[Dataset entries]
:::
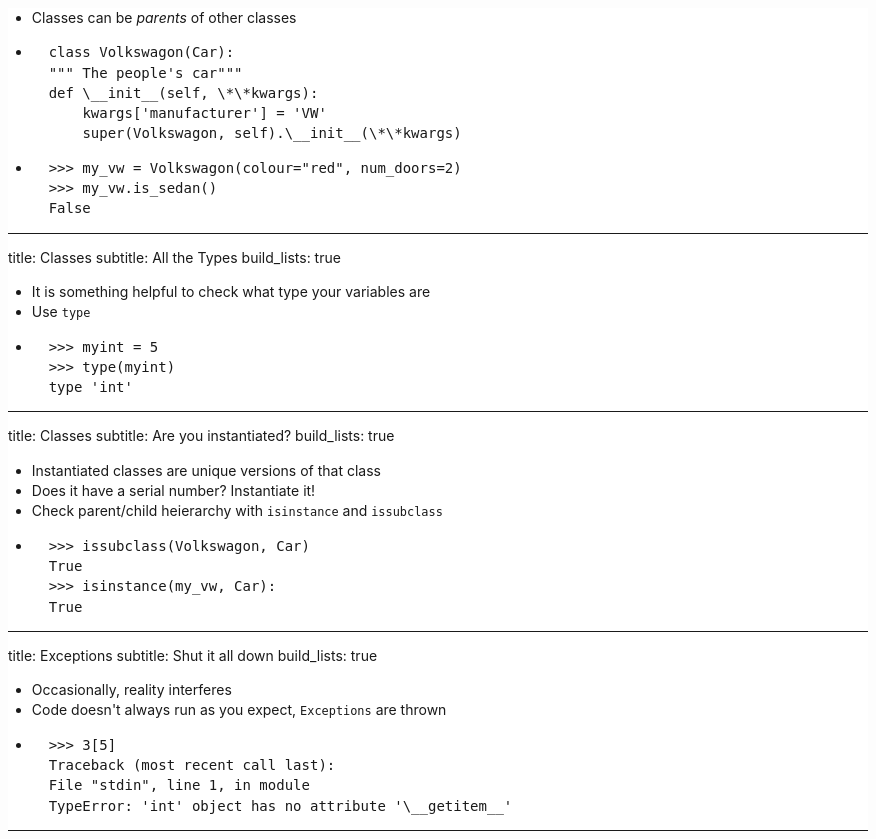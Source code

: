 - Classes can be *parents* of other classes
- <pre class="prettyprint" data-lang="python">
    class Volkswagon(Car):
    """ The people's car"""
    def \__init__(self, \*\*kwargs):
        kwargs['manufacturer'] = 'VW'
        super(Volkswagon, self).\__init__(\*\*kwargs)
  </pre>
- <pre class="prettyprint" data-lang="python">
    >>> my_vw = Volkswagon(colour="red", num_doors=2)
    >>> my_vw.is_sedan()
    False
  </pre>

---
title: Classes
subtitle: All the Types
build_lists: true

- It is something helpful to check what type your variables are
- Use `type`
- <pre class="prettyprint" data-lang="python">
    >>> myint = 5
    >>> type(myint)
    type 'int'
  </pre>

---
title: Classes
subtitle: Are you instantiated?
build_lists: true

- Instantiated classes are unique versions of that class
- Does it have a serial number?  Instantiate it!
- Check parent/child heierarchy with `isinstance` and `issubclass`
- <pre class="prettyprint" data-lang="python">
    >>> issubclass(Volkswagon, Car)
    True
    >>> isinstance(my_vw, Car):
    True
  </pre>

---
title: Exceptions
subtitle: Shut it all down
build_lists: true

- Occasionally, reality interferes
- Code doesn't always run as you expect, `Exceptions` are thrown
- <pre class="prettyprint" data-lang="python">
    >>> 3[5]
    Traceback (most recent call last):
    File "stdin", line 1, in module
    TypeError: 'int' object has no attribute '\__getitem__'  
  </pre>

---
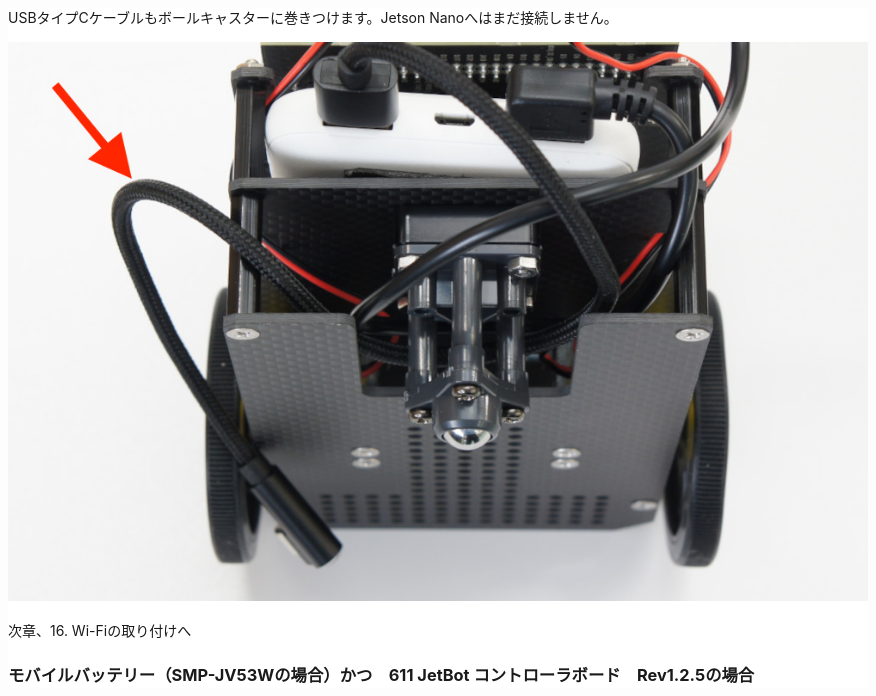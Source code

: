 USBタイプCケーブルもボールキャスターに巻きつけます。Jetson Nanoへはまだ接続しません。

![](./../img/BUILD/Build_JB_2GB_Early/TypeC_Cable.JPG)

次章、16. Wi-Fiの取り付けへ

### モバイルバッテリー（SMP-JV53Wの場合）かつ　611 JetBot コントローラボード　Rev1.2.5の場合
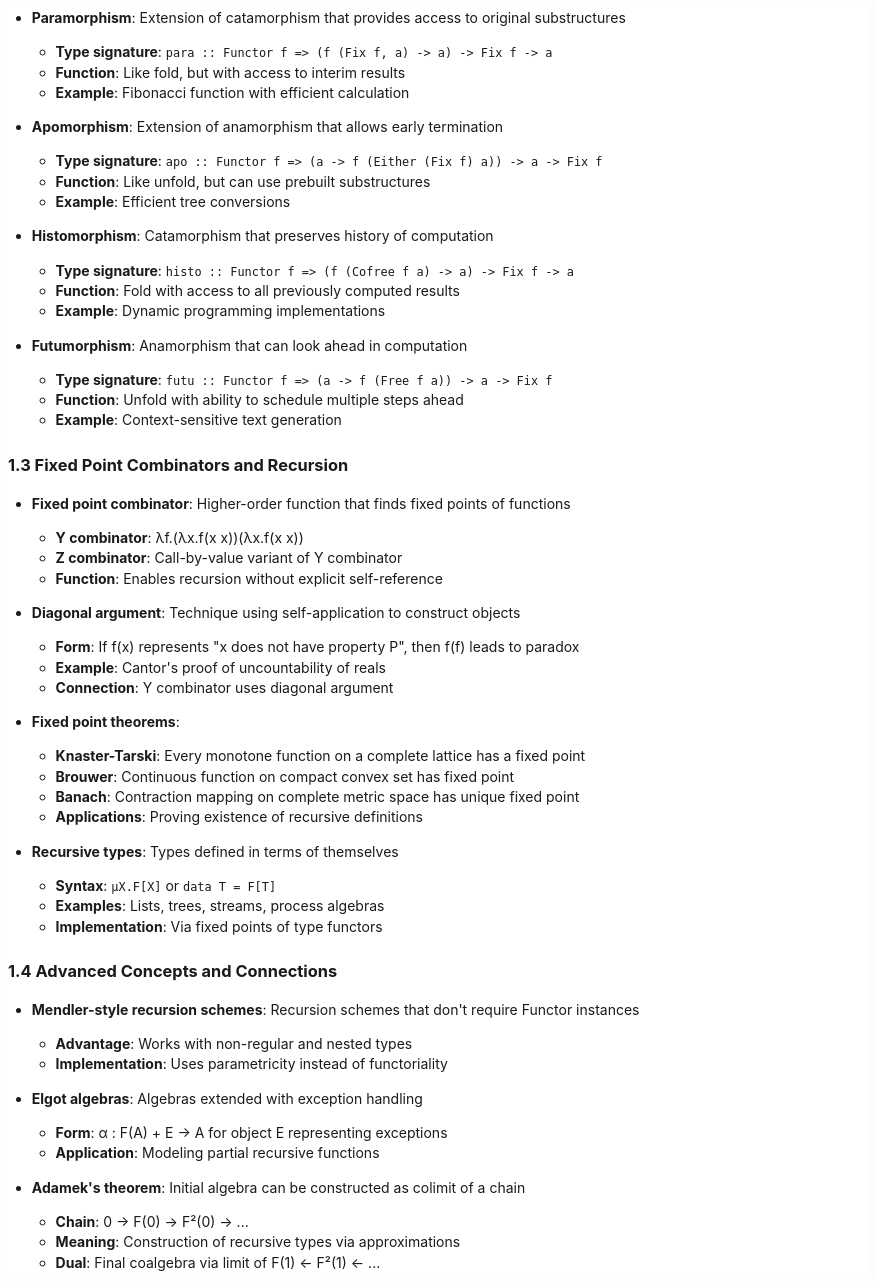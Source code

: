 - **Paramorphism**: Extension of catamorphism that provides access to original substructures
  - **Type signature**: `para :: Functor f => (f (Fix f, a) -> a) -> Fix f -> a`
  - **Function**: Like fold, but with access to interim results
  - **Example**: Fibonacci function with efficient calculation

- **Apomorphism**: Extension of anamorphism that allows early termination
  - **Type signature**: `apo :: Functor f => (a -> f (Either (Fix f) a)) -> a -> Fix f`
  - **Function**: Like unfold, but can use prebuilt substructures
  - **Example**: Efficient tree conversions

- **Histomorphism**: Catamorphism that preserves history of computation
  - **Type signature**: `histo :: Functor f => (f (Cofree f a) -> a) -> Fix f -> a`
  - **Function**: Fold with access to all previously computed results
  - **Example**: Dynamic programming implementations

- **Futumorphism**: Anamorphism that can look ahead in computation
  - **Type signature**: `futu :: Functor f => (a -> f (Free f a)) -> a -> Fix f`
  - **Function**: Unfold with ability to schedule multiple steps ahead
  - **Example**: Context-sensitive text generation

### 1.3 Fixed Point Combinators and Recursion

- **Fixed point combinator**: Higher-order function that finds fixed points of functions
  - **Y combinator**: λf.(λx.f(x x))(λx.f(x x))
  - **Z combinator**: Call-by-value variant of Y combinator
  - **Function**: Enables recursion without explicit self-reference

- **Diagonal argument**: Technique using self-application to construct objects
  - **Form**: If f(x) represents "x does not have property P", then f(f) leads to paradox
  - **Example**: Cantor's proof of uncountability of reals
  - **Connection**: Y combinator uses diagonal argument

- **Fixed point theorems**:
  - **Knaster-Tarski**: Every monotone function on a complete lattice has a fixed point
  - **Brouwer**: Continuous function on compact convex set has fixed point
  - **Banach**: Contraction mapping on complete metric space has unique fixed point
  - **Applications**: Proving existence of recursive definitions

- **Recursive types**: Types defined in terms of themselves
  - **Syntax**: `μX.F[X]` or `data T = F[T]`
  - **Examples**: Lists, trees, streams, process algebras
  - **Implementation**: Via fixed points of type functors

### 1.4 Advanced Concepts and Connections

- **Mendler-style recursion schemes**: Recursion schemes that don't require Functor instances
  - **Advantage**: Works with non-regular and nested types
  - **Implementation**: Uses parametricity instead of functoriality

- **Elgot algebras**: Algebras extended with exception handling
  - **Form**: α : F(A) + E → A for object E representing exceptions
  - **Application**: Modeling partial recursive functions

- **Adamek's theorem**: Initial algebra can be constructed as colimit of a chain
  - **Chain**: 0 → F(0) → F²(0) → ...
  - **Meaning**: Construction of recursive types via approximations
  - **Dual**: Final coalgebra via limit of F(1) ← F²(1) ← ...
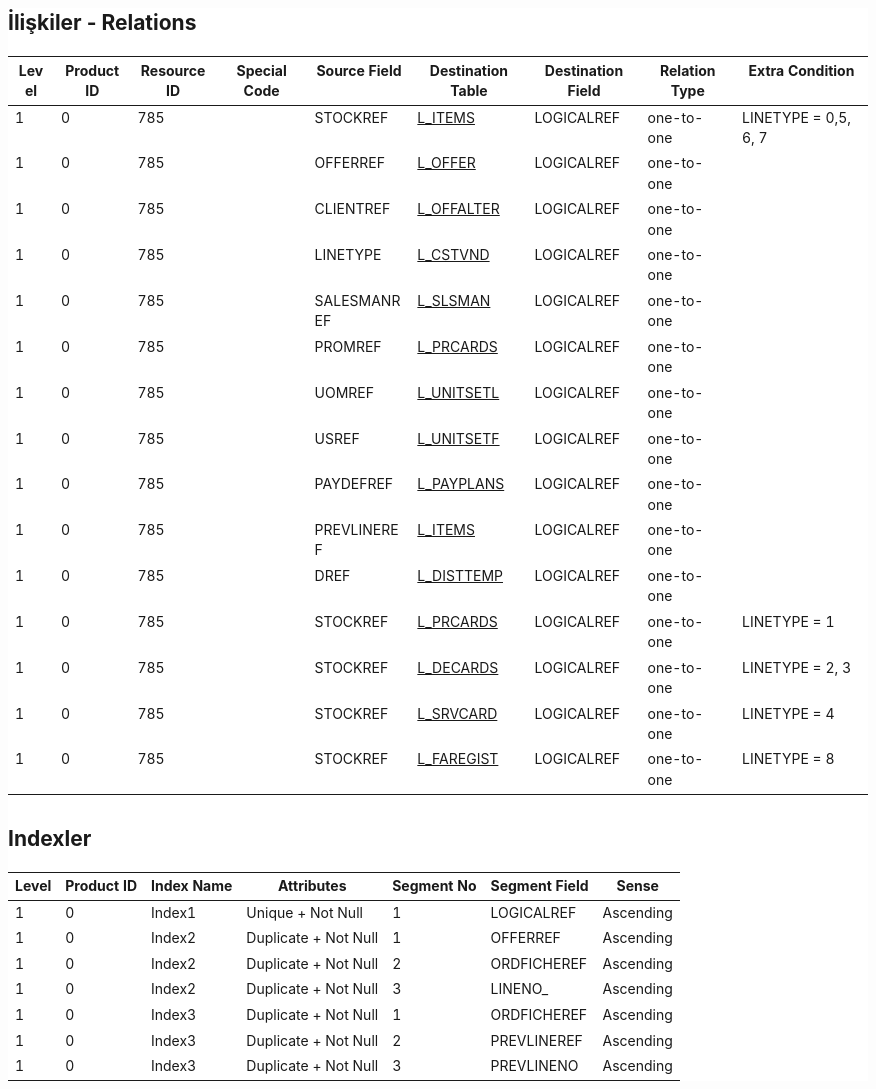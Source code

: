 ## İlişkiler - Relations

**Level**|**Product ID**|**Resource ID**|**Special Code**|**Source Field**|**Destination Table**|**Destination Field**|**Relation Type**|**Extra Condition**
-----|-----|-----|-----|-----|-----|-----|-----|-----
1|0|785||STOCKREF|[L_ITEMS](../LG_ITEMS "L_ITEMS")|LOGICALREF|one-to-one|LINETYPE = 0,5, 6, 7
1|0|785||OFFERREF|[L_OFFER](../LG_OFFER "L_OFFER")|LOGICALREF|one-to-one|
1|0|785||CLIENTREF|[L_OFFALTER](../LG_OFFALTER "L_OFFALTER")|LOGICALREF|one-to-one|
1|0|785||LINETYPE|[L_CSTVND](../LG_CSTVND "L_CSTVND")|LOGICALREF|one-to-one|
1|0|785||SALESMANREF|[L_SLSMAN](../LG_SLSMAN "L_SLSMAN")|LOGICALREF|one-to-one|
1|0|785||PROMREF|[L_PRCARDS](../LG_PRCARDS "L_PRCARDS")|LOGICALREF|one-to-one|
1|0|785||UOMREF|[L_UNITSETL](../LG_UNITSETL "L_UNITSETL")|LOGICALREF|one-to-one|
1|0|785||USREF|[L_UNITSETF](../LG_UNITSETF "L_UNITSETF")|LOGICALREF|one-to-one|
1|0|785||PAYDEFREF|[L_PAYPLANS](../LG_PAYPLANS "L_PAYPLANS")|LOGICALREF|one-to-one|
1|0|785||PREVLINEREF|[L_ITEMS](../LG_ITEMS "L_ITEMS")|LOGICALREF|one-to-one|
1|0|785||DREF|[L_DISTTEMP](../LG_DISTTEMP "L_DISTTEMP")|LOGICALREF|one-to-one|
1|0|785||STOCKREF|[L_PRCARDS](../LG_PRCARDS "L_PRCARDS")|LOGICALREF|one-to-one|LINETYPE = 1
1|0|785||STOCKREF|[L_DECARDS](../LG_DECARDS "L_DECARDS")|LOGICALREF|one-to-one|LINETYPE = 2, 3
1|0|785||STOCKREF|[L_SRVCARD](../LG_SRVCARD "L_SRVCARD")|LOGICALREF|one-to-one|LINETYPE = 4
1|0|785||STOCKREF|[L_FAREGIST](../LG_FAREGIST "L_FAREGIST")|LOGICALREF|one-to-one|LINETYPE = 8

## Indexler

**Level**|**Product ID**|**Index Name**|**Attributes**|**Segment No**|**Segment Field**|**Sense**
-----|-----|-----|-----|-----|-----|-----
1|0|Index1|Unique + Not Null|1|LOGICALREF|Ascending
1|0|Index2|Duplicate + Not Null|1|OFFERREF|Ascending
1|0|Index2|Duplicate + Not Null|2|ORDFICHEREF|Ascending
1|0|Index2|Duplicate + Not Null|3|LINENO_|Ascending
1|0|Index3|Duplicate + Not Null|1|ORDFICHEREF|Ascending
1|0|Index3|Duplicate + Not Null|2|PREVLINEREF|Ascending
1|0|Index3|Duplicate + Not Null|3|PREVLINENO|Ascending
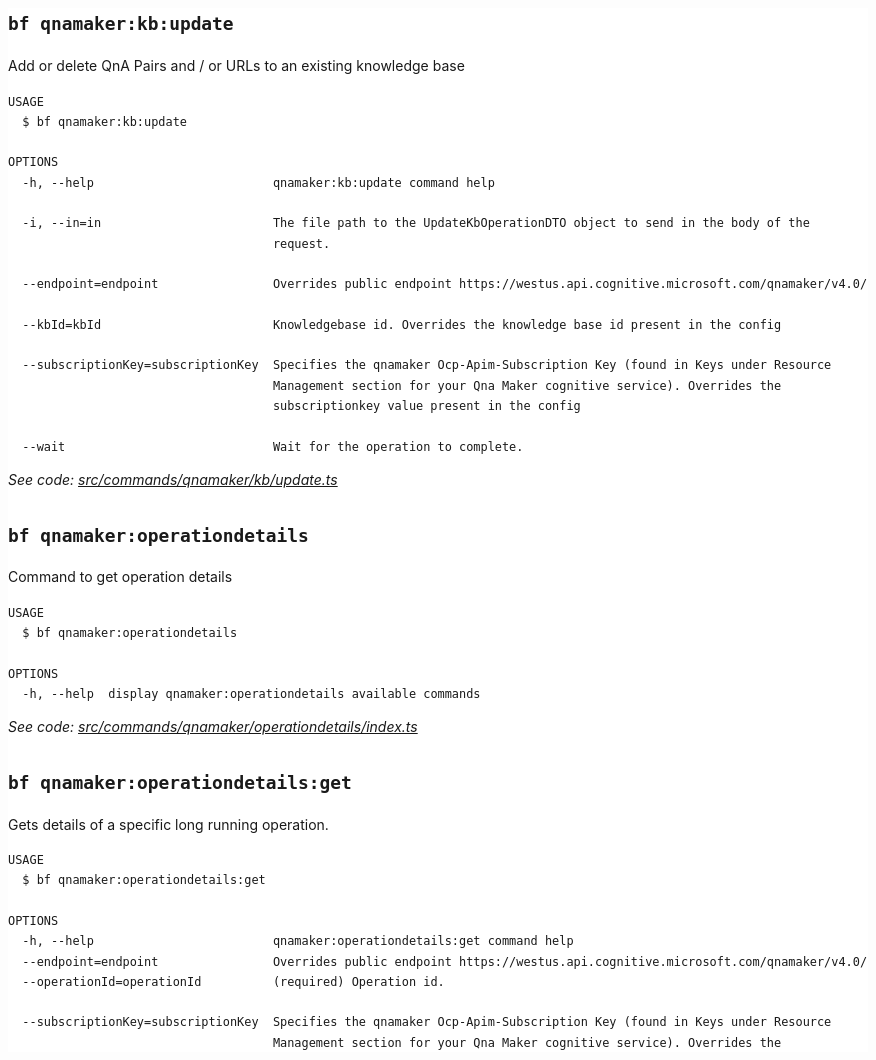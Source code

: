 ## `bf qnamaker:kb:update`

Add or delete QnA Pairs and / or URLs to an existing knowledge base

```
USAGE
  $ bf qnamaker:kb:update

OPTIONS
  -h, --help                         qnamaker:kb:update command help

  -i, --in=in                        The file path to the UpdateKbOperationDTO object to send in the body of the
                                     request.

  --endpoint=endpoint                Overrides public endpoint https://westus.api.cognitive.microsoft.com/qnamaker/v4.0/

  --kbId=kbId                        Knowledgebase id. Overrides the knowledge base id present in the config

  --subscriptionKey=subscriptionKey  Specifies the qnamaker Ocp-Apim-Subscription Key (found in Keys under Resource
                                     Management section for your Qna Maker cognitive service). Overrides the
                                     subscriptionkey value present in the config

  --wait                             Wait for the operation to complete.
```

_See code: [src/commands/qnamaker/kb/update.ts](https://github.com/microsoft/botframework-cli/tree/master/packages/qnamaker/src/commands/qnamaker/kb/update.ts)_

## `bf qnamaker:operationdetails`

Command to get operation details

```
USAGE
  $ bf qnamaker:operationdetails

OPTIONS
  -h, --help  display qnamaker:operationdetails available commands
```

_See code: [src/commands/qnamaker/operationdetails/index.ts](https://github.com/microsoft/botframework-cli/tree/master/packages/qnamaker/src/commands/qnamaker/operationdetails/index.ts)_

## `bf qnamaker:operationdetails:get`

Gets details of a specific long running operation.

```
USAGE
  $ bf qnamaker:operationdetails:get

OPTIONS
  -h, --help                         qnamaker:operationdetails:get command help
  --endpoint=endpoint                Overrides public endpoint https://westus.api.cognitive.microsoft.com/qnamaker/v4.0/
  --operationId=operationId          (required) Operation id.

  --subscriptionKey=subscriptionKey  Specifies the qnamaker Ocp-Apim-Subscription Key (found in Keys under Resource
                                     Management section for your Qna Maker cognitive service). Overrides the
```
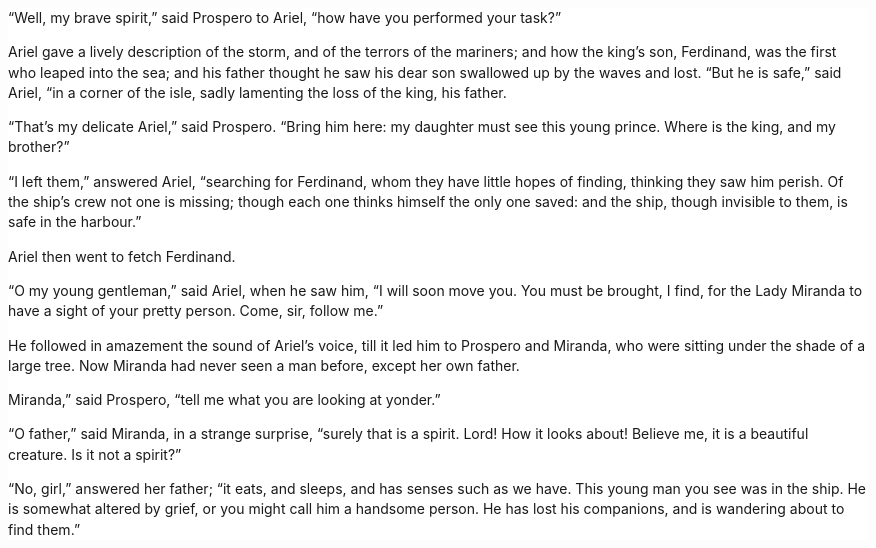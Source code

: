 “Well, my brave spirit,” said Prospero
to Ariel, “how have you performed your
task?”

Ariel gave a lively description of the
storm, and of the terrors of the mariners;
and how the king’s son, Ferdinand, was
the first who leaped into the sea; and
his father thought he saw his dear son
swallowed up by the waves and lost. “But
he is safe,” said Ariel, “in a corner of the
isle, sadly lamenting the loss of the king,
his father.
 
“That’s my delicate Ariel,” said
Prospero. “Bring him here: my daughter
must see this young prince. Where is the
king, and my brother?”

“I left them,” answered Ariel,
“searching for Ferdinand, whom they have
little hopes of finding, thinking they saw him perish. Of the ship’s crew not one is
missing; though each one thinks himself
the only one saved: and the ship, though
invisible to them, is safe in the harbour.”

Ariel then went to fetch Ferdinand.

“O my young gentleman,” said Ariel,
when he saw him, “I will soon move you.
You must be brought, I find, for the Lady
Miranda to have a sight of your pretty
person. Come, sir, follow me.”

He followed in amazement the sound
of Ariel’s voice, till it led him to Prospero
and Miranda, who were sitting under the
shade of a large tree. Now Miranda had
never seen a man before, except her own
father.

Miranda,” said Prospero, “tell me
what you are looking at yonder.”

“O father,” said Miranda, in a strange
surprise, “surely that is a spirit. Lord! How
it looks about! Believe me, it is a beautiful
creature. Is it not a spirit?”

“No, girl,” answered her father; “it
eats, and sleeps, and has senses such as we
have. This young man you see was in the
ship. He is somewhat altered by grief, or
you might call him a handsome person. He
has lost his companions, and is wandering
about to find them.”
:::
_WORK TO COMPLETE_
Only the lines above from the line with "- **Function**: Like fold, but" to the line with "- **Histomorphism**: Catamorphism", those two lines included, should be reproduced exactly.

_TASK SOLUTION_
  - **Function**: Like fold, but with access to interim results
  - **Example**: Fibonacci function with efficient calculation

- **Apomorphism**: Extension of anamorphism that allows early termination
  - **Type signature**: `apo :: Functor f => (a -> f (Either (Fix f) a)) -> a -> Fix f`
  - **Function**: Like unfold, but can use prebuilt substructures
  - **Example**: Efficient tree conversions

- **Histomorphism**: Catamorphism that preserves history of computation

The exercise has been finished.